▶ [What you have to do]: Could you return every line of the material that contains the word "root"?

------ Material provided ------

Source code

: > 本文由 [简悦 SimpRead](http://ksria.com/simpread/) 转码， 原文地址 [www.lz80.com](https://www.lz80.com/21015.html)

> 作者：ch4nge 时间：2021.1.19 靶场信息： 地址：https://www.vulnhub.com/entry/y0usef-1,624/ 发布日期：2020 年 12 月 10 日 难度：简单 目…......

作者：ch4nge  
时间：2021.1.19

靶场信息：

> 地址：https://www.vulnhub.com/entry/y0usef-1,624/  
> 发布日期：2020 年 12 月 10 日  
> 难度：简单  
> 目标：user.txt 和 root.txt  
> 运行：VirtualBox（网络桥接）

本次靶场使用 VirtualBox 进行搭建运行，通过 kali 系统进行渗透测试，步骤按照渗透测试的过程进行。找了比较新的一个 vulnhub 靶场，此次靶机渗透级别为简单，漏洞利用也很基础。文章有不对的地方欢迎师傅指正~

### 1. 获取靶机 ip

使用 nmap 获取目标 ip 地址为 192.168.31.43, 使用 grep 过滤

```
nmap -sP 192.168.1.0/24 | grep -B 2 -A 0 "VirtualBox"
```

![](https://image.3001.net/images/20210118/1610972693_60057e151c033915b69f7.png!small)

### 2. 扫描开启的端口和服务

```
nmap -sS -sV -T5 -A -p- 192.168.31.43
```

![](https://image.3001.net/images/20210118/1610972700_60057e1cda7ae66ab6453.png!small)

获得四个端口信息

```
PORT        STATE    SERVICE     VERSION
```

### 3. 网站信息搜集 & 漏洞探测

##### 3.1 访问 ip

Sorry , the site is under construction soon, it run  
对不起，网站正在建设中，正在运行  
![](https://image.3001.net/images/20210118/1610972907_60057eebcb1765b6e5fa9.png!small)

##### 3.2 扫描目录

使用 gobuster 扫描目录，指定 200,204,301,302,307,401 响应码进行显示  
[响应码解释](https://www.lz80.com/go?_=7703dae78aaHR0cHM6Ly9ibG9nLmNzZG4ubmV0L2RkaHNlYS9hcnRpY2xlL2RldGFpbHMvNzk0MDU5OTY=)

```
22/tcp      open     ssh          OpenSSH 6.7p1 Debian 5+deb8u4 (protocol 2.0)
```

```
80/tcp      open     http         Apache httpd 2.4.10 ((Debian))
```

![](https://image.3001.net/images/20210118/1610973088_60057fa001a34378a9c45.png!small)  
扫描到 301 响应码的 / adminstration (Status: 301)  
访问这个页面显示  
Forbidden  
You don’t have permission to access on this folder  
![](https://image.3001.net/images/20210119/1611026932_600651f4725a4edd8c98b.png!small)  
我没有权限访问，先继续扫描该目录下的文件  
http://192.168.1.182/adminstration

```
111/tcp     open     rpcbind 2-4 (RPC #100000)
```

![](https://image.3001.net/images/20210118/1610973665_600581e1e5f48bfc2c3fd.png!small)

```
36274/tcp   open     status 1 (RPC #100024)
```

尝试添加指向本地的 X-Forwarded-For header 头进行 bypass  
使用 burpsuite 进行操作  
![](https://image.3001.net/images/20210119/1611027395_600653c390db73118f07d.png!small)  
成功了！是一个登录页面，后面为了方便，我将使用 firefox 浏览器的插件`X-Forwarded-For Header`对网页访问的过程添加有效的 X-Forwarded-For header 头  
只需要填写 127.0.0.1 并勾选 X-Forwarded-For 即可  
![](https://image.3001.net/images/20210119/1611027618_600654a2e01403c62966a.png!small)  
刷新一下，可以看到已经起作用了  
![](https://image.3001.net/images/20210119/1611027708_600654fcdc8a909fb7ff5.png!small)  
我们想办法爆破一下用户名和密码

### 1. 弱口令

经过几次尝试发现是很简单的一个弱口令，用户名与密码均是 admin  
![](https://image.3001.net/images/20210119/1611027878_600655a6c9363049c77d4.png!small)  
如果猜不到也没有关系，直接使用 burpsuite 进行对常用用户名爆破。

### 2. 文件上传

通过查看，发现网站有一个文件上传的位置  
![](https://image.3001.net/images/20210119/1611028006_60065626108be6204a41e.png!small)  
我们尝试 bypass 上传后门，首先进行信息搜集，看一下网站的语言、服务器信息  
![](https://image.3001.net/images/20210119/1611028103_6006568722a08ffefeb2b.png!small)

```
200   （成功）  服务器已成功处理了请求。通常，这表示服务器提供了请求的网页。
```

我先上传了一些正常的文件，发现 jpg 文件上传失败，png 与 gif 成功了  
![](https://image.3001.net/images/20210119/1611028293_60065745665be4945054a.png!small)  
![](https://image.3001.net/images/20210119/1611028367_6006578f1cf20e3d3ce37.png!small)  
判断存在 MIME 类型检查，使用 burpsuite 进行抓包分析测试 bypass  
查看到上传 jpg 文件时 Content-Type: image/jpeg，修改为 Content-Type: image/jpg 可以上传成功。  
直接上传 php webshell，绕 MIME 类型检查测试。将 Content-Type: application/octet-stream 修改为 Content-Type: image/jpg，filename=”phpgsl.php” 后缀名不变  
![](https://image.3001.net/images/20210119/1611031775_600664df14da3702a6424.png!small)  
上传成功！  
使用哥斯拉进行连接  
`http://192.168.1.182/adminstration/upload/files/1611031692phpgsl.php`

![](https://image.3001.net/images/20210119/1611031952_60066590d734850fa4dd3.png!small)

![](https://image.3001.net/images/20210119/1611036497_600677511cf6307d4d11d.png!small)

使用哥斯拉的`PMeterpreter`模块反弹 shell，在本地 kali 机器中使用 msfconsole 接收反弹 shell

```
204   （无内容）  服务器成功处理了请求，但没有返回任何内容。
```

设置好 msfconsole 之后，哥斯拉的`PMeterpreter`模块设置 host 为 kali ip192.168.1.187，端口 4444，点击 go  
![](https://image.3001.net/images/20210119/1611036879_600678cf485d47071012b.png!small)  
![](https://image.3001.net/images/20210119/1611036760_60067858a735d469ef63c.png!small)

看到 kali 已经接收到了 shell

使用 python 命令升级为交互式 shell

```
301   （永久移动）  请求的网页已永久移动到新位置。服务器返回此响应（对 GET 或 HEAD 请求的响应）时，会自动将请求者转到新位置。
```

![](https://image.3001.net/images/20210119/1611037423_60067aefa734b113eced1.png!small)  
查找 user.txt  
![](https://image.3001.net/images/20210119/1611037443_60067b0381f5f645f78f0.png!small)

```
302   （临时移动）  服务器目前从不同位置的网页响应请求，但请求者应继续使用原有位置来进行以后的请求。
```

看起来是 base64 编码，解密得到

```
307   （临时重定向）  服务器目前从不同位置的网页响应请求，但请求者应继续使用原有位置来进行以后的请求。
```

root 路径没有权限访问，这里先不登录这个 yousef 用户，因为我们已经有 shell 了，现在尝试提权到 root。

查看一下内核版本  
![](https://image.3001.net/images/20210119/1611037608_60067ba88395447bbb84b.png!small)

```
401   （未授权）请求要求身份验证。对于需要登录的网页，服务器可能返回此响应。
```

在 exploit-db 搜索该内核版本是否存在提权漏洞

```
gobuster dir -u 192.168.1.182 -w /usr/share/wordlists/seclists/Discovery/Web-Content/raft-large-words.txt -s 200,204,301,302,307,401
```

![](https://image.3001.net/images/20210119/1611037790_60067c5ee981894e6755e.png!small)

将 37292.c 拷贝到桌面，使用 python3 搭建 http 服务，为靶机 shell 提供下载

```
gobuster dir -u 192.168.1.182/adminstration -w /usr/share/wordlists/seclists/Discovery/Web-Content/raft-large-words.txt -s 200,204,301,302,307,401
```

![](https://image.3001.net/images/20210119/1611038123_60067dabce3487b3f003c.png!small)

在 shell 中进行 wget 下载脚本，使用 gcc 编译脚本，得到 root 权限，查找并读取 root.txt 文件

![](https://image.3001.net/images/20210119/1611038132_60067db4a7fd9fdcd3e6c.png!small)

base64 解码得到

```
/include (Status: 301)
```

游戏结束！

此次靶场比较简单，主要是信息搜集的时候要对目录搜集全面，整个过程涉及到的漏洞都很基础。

------

▶ [Answer for this exercise]:
> 目标：user.txt 和 root.txt  
root 路径没有权限访问，这里先不登录这个 yousef 用户，因为我们已经有 shell 了，现在尝试提权到 root。
在 shell 中进行 wget 下载脚本，使用 gcc 编译脚本，得到 root 权限，查找并读取 root.txt 文件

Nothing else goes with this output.